I hear it from every successful entrepreneur; it’s about building the relationship vs. the network. This means going more in-depth, investing more time and really understanding where the best fit comes. When our circle and network are not responding to our business prospecting efforts, they may not be deliberately ghosting us - they just don’t feel compelled to engage. They may not see the product or service you offer as meeting a current need.
By reframing our approach to networking the chances of success increase exponentially. Here are a few things that have worked for me and fellow small business owners: Pick up the phone and ask someone if you can buy them a cup of coffee; bring something of value to them like information about their industry, product, and competitors; don’t make the sole focus about what you are selling, learn about them.

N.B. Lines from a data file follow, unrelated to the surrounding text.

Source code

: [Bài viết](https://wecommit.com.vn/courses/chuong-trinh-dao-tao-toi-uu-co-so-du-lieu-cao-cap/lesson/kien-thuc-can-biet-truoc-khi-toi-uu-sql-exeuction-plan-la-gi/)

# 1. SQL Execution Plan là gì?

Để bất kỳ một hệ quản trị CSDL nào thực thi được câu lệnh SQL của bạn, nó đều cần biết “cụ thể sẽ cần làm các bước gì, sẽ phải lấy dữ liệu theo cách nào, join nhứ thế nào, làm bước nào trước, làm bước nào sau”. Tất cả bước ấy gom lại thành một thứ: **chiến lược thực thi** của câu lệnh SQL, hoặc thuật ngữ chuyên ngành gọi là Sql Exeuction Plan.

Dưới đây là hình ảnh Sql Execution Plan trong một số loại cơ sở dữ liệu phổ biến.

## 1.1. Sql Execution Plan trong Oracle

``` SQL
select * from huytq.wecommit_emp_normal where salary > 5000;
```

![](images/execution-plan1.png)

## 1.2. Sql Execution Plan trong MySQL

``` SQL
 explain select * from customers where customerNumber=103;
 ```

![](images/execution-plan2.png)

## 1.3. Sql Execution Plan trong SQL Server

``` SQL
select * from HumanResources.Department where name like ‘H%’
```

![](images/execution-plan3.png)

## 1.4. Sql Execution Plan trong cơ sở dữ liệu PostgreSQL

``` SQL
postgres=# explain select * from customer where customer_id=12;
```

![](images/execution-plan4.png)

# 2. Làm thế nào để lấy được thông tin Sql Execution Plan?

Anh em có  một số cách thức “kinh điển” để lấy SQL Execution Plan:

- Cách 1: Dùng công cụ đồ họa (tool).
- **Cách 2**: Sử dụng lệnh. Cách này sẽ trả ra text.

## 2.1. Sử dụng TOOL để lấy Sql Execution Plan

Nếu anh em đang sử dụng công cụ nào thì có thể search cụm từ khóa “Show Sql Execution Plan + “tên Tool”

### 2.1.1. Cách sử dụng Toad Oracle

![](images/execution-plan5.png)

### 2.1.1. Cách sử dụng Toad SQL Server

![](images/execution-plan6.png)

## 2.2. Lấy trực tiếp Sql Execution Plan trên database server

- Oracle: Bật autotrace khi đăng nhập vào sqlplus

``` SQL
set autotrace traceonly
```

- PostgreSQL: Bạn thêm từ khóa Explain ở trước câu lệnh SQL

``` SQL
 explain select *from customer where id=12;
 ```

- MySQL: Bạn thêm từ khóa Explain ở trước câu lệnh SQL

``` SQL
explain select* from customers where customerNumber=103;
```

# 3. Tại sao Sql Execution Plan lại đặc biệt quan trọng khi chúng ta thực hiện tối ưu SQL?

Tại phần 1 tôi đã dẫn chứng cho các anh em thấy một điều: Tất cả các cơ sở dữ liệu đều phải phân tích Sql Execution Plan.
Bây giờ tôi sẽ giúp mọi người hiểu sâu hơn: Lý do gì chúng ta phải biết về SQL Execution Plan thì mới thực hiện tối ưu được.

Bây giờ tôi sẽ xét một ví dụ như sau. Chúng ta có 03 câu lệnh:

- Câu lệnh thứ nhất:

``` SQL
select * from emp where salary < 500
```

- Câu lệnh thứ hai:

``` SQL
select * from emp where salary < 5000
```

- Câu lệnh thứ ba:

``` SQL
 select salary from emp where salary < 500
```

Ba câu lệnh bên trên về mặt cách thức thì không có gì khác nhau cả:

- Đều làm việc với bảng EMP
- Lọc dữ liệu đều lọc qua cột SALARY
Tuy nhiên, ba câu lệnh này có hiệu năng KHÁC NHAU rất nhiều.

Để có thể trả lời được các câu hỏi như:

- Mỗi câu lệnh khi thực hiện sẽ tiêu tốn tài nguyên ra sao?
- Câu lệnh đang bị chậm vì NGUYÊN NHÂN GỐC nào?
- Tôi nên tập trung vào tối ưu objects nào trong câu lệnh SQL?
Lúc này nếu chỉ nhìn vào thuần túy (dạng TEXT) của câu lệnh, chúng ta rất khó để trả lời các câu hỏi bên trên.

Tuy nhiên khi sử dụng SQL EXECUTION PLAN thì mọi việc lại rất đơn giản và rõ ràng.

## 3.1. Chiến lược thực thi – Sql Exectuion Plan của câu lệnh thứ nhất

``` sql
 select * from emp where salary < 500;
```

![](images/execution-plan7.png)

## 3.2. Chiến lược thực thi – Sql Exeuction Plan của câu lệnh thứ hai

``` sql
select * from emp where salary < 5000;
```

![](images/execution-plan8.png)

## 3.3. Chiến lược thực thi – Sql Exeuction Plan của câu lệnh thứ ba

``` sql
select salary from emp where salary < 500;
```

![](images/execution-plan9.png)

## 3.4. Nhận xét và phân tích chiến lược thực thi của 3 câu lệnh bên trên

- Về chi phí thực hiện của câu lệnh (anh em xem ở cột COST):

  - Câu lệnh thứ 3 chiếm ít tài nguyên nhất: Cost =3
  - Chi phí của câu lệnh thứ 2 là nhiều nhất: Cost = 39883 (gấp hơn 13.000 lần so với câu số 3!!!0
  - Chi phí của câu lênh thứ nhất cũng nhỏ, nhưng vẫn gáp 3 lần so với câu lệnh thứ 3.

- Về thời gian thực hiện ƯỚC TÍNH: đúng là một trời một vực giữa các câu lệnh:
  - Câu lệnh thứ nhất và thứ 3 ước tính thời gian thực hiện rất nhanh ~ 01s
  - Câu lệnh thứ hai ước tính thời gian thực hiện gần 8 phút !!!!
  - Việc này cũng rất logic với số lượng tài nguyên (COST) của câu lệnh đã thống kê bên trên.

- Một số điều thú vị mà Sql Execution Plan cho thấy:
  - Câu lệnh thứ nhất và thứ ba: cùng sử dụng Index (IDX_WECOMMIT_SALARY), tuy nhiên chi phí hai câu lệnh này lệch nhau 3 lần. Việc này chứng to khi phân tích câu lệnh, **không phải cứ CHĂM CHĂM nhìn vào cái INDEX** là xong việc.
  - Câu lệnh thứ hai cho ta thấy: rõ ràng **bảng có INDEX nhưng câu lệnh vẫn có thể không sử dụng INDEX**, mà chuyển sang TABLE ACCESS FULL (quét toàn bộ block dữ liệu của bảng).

There may not be an immediate lead into a new business that very day but think of it as planting a seed. Also, this person will now be more open to accepting future communications and updates and passing them on to their network.
I asked Donna Smith Bellinger, author of the book “You Lost Me @Hello” to chime in:
"Unless I’m at a significant event, I don’t carry a lot of business cards because I don’t generally give them away. If we strike a connection and we want to take the conversation further, I have a business card at the ready, but I’m not looking for more junk email. I’m looking for people I can develop a relationship with, who share values compatible with mine or to the people I’m connected to because I understand what my contacts are looking for.”
Our networks are a two-way street. A value should be added both ways, treating it as anything else will lead to frustrated social media post.